(Plain-text document sources)
********

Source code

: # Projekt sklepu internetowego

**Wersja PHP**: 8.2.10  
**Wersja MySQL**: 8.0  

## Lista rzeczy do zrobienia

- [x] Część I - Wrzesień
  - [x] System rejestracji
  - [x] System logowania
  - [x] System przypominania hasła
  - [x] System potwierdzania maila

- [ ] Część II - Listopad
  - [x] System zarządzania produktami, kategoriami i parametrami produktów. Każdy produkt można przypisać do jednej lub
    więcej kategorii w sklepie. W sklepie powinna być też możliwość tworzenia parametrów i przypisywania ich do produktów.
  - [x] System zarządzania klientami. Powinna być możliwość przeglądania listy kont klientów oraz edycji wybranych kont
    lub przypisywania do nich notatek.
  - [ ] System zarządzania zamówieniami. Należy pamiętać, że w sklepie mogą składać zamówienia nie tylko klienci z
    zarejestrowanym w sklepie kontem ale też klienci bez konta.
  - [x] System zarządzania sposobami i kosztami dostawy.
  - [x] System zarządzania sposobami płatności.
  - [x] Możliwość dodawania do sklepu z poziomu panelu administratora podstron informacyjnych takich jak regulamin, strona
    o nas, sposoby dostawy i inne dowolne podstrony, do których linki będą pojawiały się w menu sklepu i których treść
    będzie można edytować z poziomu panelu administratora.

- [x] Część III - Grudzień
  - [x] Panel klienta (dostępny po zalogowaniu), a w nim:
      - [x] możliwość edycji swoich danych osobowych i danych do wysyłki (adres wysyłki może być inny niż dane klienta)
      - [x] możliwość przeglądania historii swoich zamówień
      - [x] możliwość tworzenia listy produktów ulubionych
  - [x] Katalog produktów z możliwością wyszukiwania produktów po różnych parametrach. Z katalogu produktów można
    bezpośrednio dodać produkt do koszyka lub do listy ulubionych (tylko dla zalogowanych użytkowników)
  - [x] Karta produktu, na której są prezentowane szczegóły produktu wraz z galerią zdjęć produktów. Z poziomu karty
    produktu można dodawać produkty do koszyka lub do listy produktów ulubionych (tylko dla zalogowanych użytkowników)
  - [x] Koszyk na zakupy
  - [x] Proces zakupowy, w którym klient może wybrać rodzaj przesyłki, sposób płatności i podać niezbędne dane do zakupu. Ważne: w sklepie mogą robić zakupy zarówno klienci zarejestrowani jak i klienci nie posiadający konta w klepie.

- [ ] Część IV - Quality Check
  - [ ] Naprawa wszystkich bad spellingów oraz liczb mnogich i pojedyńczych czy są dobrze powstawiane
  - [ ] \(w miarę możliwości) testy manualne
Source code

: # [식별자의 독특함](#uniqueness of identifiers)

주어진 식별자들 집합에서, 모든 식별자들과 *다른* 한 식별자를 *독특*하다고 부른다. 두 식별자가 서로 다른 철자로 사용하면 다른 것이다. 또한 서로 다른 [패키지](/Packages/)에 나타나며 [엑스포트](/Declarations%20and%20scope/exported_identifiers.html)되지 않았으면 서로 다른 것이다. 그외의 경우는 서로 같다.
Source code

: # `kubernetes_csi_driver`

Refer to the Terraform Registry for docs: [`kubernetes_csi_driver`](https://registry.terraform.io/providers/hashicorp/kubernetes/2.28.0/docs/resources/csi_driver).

********

◆ **What you are asked to do**:
Look back at the data above. Transcribe exactly the lines starting at the line that contains "- [x] możliwość tworzenia" and ending at the line that contains "bezpośrednio dodać produkt".

◆ **Task result**:
      - [x] możliwość tworzenia listy produktów ulubionych
  - [x] Katalog produktów z możliwością wyszukiwania produktów po różnych parametrach. Z katalogu produktów można
    bezpośrednio dodać produkt do koszyka lub do listy ulubionych (tylko dla zalogowanych użytkowników)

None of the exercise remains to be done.